_What the task requires_. Go through the entries below. Copy each line in which "overline" appears.

Start of Dataset extract

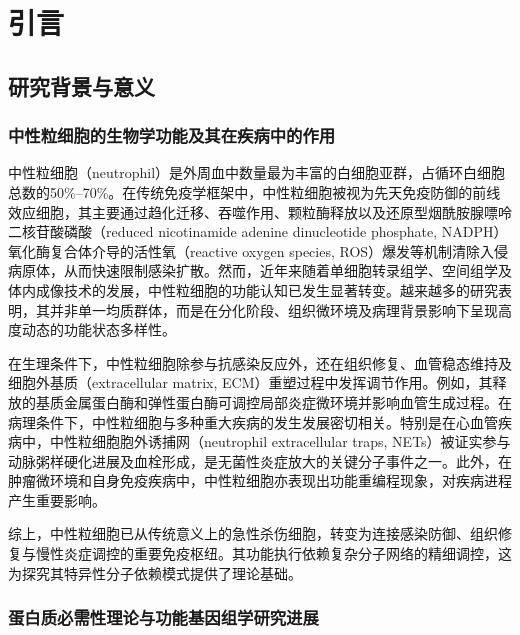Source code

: 
\chapter{引言}

\section{研究背景与意义}

\subsection{中性粒细胞的生物学功能及其在疾病中的作用}

中性粒细胞（neutrophil）是外周血中数量最为丰富的白细胞亚群，占循环白细胞总数的50\%--70\%\cite{maierbegandt2024neutrophils}。在传统免疫学框架中，中性粒细胞被视为先天免疫防御的前线效应细胞，其主要通过趋化迁移、吞噬作用、颗粒酶释放以及还原型烟酰胺腺嘌呤二核苷酸磷酸（reduced nicotinamide adenine dinucleotide phosphate, NADPH）氧化酶复合体介导的活性氧（reactive oxygen species, ROS）爆发等机制清除入侵病原体，从而快速限制感染扩散\cite{mayadas2014multifaceted}。然而，近年来随着单细胞转录组学、空间组学及体内成像技术的发展，中性粒细胞的功能认知已发生显著转变。越来越多的研究表明，其并非单一均质群体，而是在分化阶段、组织微环境及病理背景影响下呈现高度动态的功能状态多样性\cite{arocacrevilln2024neutrophils}。

在生理条件下，中性粒细胞除参与抗感染反应外，还在组织修复、血管稳态维持及细胞外基质（extracellular matrix, ECM）重塑过程中发挥调节作用。例如，其释放的基质金属蛋白酶和弹性蛋白酶可调控局部炎症微环境并影响血管生成过程\cite{rosales2018neutrophil}。在病理条件下，中性粒细胞与多种重大疾病的发生发展密切相关。特别是在心血管疾病中，中性粒细胞胞外诱捕网（neutrophil extracellular traps, NETs）被证实参与动脉粥样硬化进展及血栓形成，是无菌性炎症放大的关键分子事件之一\cite{baaten2024netosis}。此外，在肿瘤微环境和自身免疫疾病中，中性粒细胞亦表现出功能重编程现象，对疾病进程产生重要影响。

综上，中性粒细胞已从传统意义上的急性杀伤细胞，转变为连接感染防御、组织修复与慢性炎症调控的重要免疫枢纽。其功能执行依赖复杂分子网络的精细调控，这为探究其特异性分子依赖模式提供了理论基础。

\subsection{蛋白质必需性理论与功能基因组学研究进展}

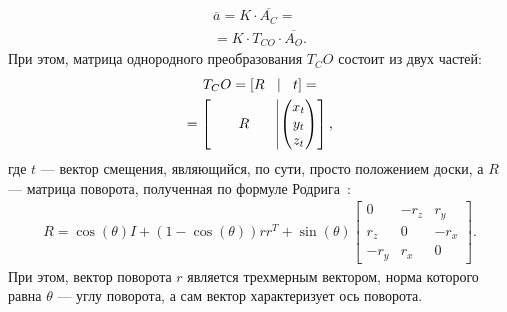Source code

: \documentclass[12pt, a4paper]{article}
\begin{document}
\begin{equation}
\begin{gathered}
    \overline{a} = K \cdot \overline{A_C} = \\
    = K \cdot T_{CO} \cdot \overline{A_O}.
\end{gathered}
\label{eqn:full_projection}
\end{equation}
При этом, матрица однородного преобразования $T_CO$ состоит из двух частей:
\begin{equation}
\begin{gathered}
    T_CO = \left[ R \quad \vline \quad t \right] = \\
    = \left[
        \qquad R \qquad \vline \begin{pmatrix}
        x_t\\
        y_t\\
        z_t
    \end{pmatrix}
    \right],
\end{gathered}
\label{eqn:projection_matrix_tf}
\end{equation}
где $t$ --- вектор смещения, являющийся, по сути, просто положением доски, а $R$ ---
матрица поворота, полученная по формуле Родрига~\cite{opencv_rodrigues}:
\begin{equation}
\begin{gathered}
    R = \cos(\theta) I + (1 - \cos(\theta))r r^T + \sin(\theta) \begin{bmatrix}
         0   & -r_z & r_y\\
        r_z  & 0    & -r_x\\
        -r_y & r_x  & 0
    \end{bmatrix}.
\end{gathered}
\label{eqn:rodrigues_formula}
\end{equation}
При этом, вектор поворота $r$ является трехмерным вектором, норма которого равна
$\theta$ --- углу поворота, а сам вектор характеризует ось поворота.
\end{document}

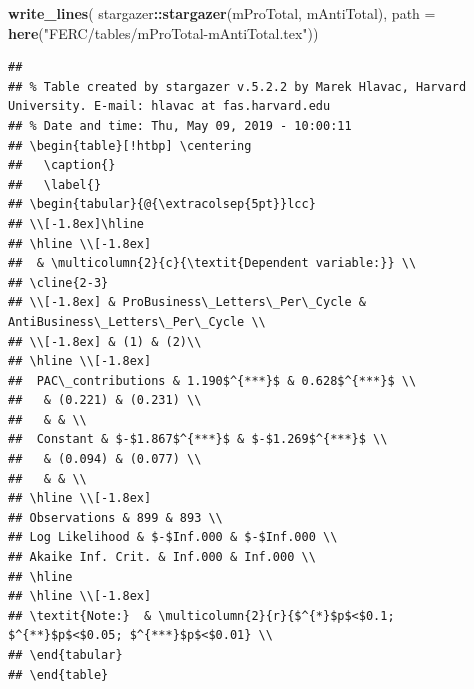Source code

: \documentclass[]{article}
\newenvironment{Shaded}{\begin{snugshade}}{\end{snugshade}}
\newcommand{\KeywordTok}[1]{\textcolor[rgb]{0.13,0.29,0.53}{\textbf{#1}}}
\newcommand{\DataTypeTok}[1]{\textcolor[rgb]{0.13,0.29,0.53}{#1}}
\newcommand{\StringTok}[1]{\textcolor[rgb]{0.31,0.60,0.02}{#1}}
\newcommand{\OperatorTok}[1]{\textcolor[rgb]{0.81,0.36,0.00}{\textbf{#1}}}
\newcommand{\NormalTok}[1]{#1}
\begin{document}
\begin{Shaded}
\begin{Highlighting}[]
\KeywordTok{write_lines}\NormalTok{(}
\NormalTok{  stargazer}\OperatorTok{::}\KeywordTok{stargazer}\NormalTok{(mProTotal, mAntiTotal),}
  \DataTypeTok{path =} \KeywordTok{here}\NormalTok{(}\StringTok{"FERC/tables/mProTotal-mAntiTotal.tex"}\NormalTok{))}
\end{Highlighting}
\end{Shaded}

\begin{verbatim}
## 
## % Table created by stargazer v.5.2.2 by Marek Hlavac, Harvard University. E-mail: hlavac at fas.harvard.edu
## % Date and time: Thu, May 09, 2019 - 10:00:11
## \begin{table}[!htbp] \centering 
##   \caption{} 
##   \label{} 
## \begin{tabular}{@{\extracolsep{5pt}}lcc} 
## \\[-1.8ex]\hline 
## \hline \\[-1.8ex] 
##  & \multicolumn{2}{c}{\textit{Dependent variable:}} \\ 
## \cline{2-3} 
## \\[-1.8ex] & ProBusiness\_Letters\_Per\_Cycle & AntiBusiness\_Letters\_Per\_Cycle \\ 
## \\[-1.8ex] & (1) & (2)\\ 
## \hline \\[-1.8ex] 
##  PAC\_contributions & 1.190$^{***}$ & 0.628$^{***}$ \\ 
##   & (0.221) & (0.231) \\ 
##   & & \\ 
##  Constant & $-$1.867$^{***}$ & $-$1.269$^{***}$ \\ 
##   & (0.094) & (0.077) \\ 
##   & & \\ 
## \hline \\[-1.8ex] 
## Observations & 899 & 893 \\ 
## Log Likelihood & $-$Inf.000 & $-$Inf.000 \\ 
## Akaike Inf. Crit. & Inf.000 & Inf.000 \\ 
## \hline 
## \hline \\[-1.8ex] 
## \textit{Note:}  & \multicolumn{2}{r}{$^{*}$p$<$0.1; $^{**}$p$<$0.05; $^{***}$p$<$0.01} \\ 
## \end{tabular} 
## \end{table}
\end{verbatim}
\end{document}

End of Dataset extract

_Written answer_.
    \overline{a} = K \cdot \overline{A_C} = \\
    = K \cdot T_{CO} \cdot \overline{A_O}.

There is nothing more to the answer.